It’s certainly been a few decades, but plenty of us remember a time before widespread access to broadband internet, when connections were generally made over phone lines using acoustic modems. In the 90s these could connect you to AOL and Napster well enough, but in the early 80s the speeds were barely enough to read text as it loaded. A company called Hayes set out to change this with some of the first useful, widely-available modems for the PCs at the time. While they couldn’t keep up with the changing times there’s still a retro community that has these antiques, and to modernize it a bit this drop-in replacement for the PCBs replicates these old modems almost exactly.

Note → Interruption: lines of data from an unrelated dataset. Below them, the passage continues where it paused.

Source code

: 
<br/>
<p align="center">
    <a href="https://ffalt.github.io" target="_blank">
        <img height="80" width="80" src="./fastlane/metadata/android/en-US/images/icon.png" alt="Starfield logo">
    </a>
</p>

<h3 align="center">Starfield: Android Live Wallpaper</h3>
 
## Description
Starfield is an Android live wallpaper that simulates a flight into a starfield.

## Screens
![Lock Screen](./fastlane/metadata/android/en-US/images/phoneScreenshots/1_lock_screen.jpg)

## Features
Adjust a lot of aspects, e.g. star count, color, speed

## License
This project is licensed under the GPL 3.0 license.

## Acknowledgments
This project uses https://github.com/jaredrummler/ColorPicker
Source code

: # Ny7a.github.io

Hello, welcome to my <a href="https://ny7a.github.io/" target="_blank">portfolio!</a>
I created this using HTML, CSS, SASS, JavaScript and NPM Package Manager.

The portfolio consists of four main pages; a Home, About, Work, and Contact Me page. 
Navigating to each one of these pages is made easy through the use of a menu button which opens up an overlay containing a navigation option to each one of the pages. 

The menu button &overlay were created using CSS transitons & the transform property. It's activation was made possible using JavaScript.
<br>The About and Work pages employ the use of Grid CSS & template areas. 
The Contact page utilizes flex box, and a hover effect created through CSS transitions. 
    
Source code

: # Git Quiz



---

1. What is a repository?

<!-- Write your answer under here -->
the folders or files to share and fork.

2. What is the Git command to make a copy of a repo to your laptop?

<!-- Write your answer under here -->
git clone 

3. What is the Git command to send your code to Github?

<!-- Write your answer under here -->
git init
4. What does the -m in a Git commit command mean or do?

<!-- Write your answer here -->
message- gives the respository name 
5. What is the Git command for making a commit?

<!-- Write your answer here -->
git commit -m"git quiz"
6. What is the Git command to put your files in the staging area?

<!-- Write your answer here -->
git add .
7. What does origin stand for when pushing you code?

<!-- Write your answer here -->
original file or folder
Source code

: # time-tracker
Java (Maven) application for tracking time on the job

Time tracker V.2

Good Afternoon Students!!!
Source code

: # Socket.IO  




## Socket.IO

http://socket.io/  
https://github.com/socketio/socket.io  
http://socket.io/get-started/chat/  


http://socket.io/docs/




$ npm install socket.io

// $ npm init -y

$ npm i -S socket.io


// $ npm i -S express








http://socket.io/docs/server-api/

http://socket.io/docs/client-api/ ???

The new PCB is equipped with everything needed to get a retro computer online again, including all the ports to connect a computer without any further modifications. It houses a few modern upgrades beyond its on-board processors, though. Rather than needing an actual acoustic coupled phone, this one has an ESP32 which gives it wireless capability. But the replacement PCB maintains the look and feel of the original hardware by replicating the red status LEDs at the front, fitting into the original Hayes cases with no modifications needed at all, and even includes a small speaker through which it can replicate the various tones, handshakes, and other audio cues that those of us nostalgic for this new online era remember quite well.
For those looking for a retro feel without the hassle of getting antique networking equipment functional again, this type of upgrade that preserves the essence of the original hardware is an excellent way of keeping retro computers functional on modern networking equipment. But if you absolutely must get the networking equipment exactly right down to the last patch cable, you might end up having to build your own ISP from scratch.